The end of the subsea cable as we know it
A short post on what I learnt at the Submarine Networks World conference in Singapore last week.
If you’ve never been to one, international telco bandwidth conferences are a clubby affair. Most of the people know each other in what is, a bit counter-intuitively, a small business.
Subsea cable investment is now about $1.9 billion annually – that’s higher than the long-term average of $1.3 billion, but just a sliver of global carrier investment of around $150 billion.
International bandwidth growth has slowed in the last couple of years, although still expanding at 40%, and thanks to mobile broadband and the cloud will continue to grow at a healthy clip.

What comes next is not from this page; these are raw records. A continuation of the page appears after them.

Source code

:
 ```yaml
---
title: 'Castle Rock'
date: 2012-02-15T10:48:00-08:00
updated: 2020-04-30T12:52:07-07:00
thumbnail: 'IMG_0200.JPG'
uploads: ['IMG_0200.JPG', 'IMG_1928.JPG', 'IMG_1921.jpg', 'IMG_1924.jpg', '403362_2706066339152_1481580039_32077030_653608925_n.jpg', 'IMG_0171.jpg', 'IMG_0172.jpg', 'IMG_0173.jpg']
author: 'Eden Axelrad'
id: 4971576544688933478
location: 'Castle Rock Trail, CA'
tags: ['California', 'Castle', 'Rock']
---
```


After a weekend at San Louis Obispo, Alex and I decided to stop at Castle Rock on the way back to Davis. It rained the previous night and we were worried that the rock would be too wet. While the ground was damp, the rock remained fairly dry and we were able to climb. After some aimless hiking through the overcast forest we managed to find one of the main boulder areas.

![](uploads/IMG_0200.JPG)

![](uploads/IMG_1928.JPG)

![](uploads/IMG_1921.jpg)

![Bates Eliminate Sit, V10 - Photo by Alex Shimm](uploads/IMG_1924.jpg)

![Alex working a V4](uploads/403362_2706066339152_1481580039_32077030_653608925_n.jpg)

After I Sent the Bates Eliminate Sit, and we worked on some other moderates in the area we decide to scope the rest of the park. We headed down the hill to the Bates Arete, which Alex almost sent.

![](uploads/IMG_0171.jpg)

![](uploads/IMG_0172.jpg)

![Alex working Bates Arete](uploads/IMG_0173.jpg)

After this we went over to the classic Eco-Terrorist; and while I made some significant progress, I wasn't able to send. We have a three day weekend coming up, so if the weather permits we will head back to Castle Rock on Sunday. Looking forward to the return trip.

Many are worried about how profitable that demand is going to be. Julian Rawle, managing partner at Pioneer Consulting, is one of the optimists, mainly on the strength of the demand for new cable systems.
“We have done studies which indicate there’s still going to be a steady requirement for new cable systems over the next ten years,” he said.
Of course, that very growth in capacity may drive down pricing.
But bigger things are afoot. Cable owners spent years waiting for 40G wavelengths, but that is now being seen as a transition technology, and the industry is now moving rapidly to 100G. That’s one change in the cost structure.
Another and even more important are the new optical technologies and software being pitched by Ciena and Infinera that will collapse the boundaries between subsea and terrestrial networks. A single network
Which brings me back to the early point: it’s a small sector because subsea cables are essentially point-to-point networks, separated from the rest of the network by dedicated optical terminal hardware. THe single, unified network will be simpler and cheaper to build and operate, and will deliver much more flexibility in network management.
That network barrier is going to break down – sooner rather than later if Pioneer’s forecast about new cable buildouts holds true. International bandwidth guys will still gather at their conclaves around the world, but they will be fully integrated into the telecom world, not confined to the ocean depths.